First, the awarding of a record number of stars since the guide launched here 36 years ago demonstrates that our restaurant scene has never been healthier – despite having been in the grip of a deep recession. The guide’s editor, Derek Bulmer, rightly told Caterer this week that this year’s stellar panoply “confirms the trend of the last 10 to 15 years that standards at British restaurants have just gone up and up”.
Despite grumblings in some quarters of a perceived preference among inspectors for classical French cuisine, there’s clear proof of a steady rise in the quality of British food cooked by independent British restaurateurs, with a number of regional British businesses being rewarded.

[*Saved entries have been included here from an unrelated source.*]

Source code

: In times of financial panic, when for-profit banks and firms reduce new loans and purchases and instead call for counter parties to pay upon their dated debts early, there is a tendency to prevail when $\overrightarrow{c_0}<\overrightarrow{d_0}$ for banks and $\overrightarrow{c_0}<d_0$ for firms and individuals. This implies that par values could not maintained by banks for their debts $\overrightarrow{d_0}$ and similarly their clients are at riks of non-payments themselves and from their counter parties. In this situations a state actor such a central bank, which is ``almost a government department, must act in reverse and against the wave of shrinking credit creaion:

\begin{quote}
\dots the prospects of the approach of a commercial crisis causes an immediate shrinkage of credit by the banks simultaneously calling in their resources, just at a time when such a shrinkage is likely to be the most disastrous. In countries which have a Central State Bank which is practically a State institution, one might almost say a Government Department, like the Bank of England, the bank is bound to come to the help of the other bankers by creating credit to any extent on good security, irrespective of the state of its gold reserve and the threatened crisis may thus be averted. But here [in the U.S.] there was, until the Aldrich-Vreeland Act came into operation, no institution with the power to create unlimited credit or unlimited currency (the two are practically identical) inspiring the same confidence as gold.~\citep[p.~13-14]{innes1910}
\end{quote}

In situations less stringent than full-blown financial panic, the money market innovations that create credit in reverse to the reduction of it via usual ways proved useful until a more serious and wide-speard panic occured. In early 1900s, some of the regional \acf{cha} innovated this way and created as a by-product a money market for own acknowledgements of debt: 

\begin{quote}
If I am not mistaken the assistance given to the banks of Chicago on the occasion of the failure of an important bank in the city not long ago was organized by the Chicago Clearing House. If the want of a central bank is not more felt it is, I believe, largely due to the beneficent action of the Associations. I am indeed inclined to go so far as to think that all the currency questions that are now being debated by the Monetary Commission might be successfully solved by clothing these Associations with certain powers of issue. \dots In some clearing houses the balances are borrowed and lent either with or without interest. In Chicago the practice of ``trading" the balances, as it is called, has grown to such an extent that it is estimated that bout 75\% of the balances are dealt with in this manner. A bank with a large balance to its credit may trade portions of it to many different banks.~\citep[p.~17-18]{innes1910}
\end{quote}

Second, the awarding of a star to London’s Harwood Arms (the capital’s first pub to win this accolade) further discredits the claim that Michelin is stuck in a time warp of starched shirts, dicky bows and white tablecloths.
Finally, some may carp that Michelin is too quick to fête celebrity chefs with global brands. But is this a fair criticism? Alain Ducasse’s restaurants have won so many stars across the world because the man sets high standards and puts systems in place to ensure his brigades never fail to hit them. Given this fact, it’s no surprise that his restaurant at the Dorchester hotel was last week the recipient of a third star. The learning here, clearly, is that quality will out.
In an age of online peer reviewing of restaurants, does Michelin still have an importance? Judging by the frenzied phoning, e-mailing, posting and tweeting among chefs and operators that the results have generated, and the speed with which winners have looked to capitalise on their stars’ marketing potential, the answer must be “yes”.